Stored entries:
☆ ☆ ☆ ☆ ☆
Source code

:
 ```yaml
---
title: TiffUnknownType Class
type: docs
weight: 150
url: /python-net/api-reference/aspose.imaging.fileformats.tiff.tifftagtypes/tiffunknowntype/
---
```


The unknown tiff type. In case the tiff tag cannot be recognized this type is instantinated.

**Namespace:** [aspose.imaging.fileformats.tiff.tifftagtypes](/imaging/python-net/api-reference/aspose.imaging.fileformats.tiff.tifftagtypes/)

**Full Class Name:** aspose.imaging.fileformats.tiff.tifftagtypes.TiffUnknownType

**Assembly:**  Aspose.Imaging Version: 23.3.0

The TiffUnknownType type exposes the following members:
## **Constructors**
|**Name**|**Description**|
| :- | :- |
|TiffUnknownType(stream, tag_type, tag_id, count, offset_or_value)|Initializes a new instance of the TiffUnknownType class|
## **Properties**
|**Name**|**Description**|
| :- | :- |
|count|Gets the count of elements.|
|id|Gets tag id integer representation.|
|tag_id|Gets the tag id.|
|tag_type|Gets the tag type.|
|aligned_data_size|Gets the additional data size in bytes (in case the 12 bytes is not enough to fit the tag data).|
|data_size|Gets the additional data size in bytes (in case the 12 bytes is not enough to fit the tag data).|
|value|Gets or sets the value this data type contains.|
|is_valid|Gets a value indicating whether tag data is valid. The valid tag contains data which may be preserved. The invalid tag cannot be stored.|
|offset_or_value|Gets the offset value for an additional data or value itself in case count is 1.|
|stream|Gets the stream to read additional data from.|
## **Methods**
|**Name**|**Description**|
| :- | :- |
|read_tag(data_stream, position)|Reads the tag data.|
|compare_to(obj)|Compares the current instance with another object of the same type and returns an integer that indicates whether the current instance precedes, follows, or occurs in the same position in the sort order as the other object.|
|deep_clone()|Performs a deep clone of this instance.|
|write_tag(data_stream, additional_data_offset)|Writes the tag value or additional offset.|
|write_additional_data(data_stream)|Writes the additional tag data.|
☆ ☆ ☆ ☆ ☆
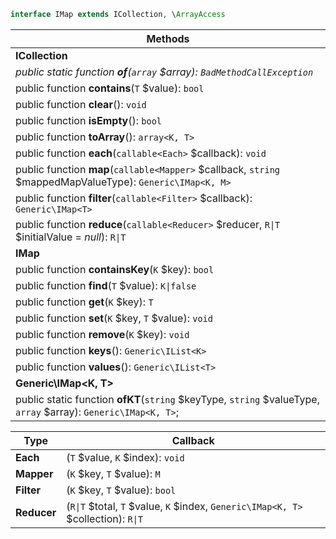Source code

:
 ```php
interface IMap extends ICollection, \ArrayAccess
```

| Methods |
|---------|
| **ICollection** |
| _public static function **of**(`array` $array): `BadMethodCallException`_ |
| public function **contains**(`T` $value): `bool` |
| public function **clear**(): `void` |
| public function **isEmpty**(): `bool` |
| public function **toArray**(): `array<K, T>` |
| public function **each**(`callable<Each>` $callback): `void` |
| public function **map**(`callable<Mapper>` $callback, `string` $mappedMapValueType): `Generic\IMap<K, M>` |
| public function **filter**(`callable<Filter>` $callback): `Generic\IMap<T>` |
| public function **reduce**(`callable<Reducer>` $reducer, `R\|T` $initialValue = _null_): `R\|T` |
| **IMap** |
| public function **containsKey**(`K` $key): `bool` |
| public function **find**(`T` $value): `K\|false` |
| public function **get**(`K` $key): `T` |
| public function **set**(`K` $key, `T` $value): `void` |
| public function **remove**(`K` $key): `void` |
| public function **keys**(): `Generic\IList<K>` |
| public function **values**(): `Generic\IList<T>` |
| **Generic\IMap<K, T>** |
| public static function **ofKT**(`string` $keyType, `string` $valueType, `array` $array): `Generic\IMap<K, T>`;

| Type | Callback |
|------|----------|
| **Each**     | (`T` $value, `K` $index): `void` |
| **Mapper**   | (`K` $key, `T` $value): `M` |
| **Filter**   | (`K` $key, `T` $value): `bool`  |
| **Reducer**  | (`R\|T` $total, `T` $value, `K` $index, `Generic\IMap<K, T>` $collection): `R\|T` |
☆ ☆ ☆ ☆ ☆
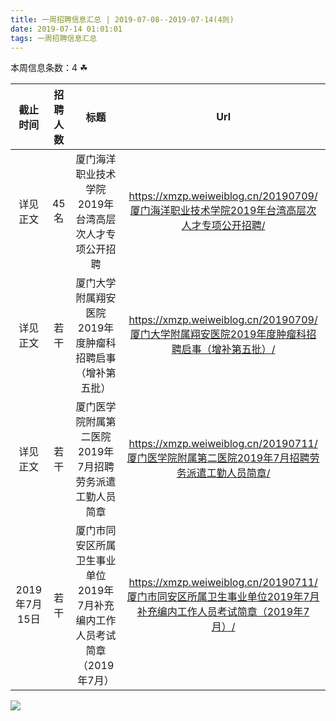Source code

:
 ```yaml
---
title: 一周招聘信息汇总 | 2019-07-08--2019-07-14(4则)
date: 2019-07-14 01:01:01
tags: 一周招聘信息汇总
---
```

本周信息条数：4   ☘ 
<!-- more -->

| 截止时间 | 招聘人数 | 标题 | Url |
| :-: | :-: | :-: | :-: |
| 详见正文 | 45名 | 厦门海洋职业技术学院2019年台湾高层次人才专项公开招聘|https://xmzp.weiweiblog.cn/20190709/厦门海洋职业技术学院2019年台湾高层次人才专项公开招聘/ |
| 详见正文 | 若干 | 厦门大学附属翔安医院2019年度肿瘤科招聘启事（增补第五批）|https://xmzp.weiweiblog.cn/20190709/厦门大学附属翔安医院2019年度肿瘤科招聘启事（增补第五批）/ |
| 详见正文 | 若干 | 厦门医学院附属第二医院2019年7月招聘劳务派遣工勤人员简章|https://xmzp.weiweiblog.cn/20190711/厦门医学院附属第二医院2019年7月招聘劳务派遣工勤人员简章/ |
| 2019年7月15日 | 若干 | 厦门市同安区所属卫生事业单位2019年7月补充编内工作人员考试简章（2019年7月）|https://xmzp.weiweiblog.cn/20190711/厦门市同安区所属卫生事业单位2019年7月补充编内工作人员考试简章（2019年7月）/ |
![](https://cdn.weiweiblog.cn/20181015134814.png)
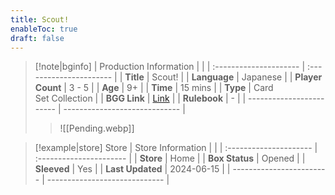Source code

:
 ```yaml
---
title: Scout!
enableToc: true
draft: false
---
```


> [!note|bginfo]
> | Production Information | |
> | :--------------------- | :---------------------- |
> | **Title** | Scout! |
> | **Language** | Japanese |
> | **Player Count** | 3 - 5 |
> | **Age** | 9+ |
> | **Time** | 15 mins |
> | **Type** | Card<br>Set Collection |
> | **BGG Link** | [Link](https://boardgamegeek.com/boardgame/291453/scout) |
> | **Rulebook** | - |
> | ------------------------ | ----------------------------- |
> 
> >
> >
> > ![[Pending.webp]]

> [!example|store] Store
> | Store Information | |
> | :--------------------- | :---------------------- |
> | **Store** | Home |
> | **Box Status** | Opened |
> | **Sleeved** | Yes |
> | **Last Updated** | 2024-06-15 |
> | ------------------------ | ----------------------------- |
☆ ☆ ☆ ☆ ☆
§ **ACTION ITEM**:
Show all of the lines above in which "integer" is present.

§ **PROBLEM SOLUTION**:
|id|Gets tag id integer representation.|
|compare_to(obj)|Compares the current instance with another object of the same type and returns an integer that indicates whether the current instance precedes, follows, or occurs in the same position in the sort order as the other object.|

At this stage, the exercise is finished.